Let $a = (2, 4)$, $b = (1, 2, 3, 4)\in S_4$. (Symmetric group) Let $G = \left\langle a, b\right\rangle$.
Prove that $H =\{id, b^2\}$ is a normal subgroup of $G$, and $G/H$ is isomorphic to $\mathbb{Z}_2\times\mathbb{Z}_2$.
Motivation
It is pretty obvious that the permutations $a$ and $b$ describe the symmetries of a square, so $G$ is actually equal to the $4^{\text{th}}$ dihedral group $D_4$.
As I was solving this problem by actual calculations, I felt that something very important is going on hidden in the background. I thought that there must be an important fact in group theory, making this problem make sense, or perhaps, even generalize the problem (for dihedral groups).
So I felt the urge to use the First Isomorphism Theorem for this.

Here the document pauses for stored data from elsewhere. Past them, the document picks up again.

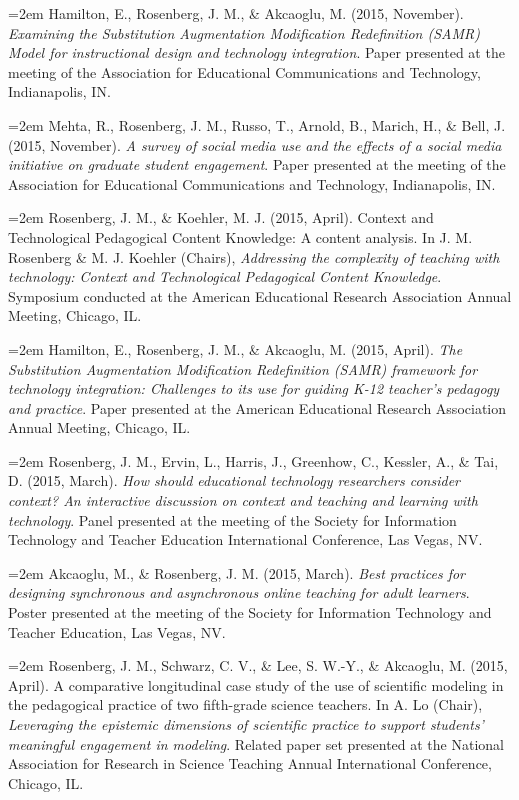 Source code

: \documentclass[
  14,
]{article}
\begin{document}
\hangindent=2em Hamilton, E., Rosenberg, J. M., \& Akcaoglu, M. (2015,
November). \emph{Examining the Substitution Augmentation Modification
Redefinition (SAMR) Model for instructional design and technology
integration}. Paper presented at the meeting of the Association for
Educational Communications and Technology, Indianapolis, IN.

\hangindent=2em Mehta, R., Rosenberg, J. M., Russo, T., Arnold, B.,
Marich, H., \& Bell, J. (2015, November). \emph{A survey of social media
use and the effects of a social media initiative on graduate student
engagement}. Paper presented at the meeting of the Association for
Educational Communications and Technology, Indianapolis, IN.

\hangindent=2em Rosenberg, J. M., \& Koehler, M. J. (2015, April).
Context and Technological Pedagogical Content Knowledge: A content
analysis. In J. M. Rosenberg \& M. J. Koehler (Chairs), \emph{Addressing
the complexity of teaching with technology: Context and Technological
Pedagogical Content Knowledge}. Symposium conducted at the American
Educational Research Association Annual Meeting, Chicago, IL.

\hangindent=2em Hamilton, E., Rosenberg, J. M., \& Akcaoglu, M. (2015,
April). \emph{The Substitution Augmentation Modification Redefinition
(SAMR) framework for technology integration: Challenges to its use for
guiding K-12 teacher's pedagogy and practice}. Paper presented at the
American Educational Research Association Annual Meeting, Chicago, IL.

\hangindent=2em Rosenberg, J. M., Ervin, L., Harris, J., Greenhow, C.,
Kessler, A., \& Tai, D. (2015, March). \emph{How should educational
technology researchers consider context? An interactive discussion on
context and teaching and learning with technology}. Panel presented at
the meeting of the Society for Information Technology and Teacher
Education International Conference, Las Vegas, NV.

\hangindent=2em Akcaoglu, M., \& Rosenberg, J. M. (2015, March).
\emph{Best practices for designing synchronous and asynchronous online
teaching for adult learners}. Poster presented at the meeting of the
Society for Information Technology and Teacher Education, Las Vegas, NV.

\hangindent=2em Rosenberg, J. M., Schwarz, C. V., \& Lee, S. W.-Y., \&
Akcaoglu, M. (2015, April). A comparative longitudinal case study of the
use of scientific modeling in the pedagogical practice of two
fifth-grade science teachers. In A. Lo (Chair), \emph{Leveraging the
epistemic dimensions of scientific practice to support students'
meaningful engagement in modeling}. Related paper set presented at the
National Association for Research in Science Teaching Annual
International Conference, Chicago, IL.
\end{document}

I thought there might be a way to construct some surjective group homomorphism $\varphi: D_4 \rightarrow \mathbb{Z}_2\times\mathbb{Z}_2$, so that $H = \ker \varphi$, and the results would automatically follow.
The kernel of a group homomorphism is always a normal subgroup, $\ker\varphi \unlhd D_4$, and by the First Isomorphism Theorem, I would be able to directly derive that $\DeclareMathOperator{\im}{im}$ $G/H = D_4/\ker \varphi \approx \im \varphi = \mathbb{Z}_2\times\mathbb{Z}_2$.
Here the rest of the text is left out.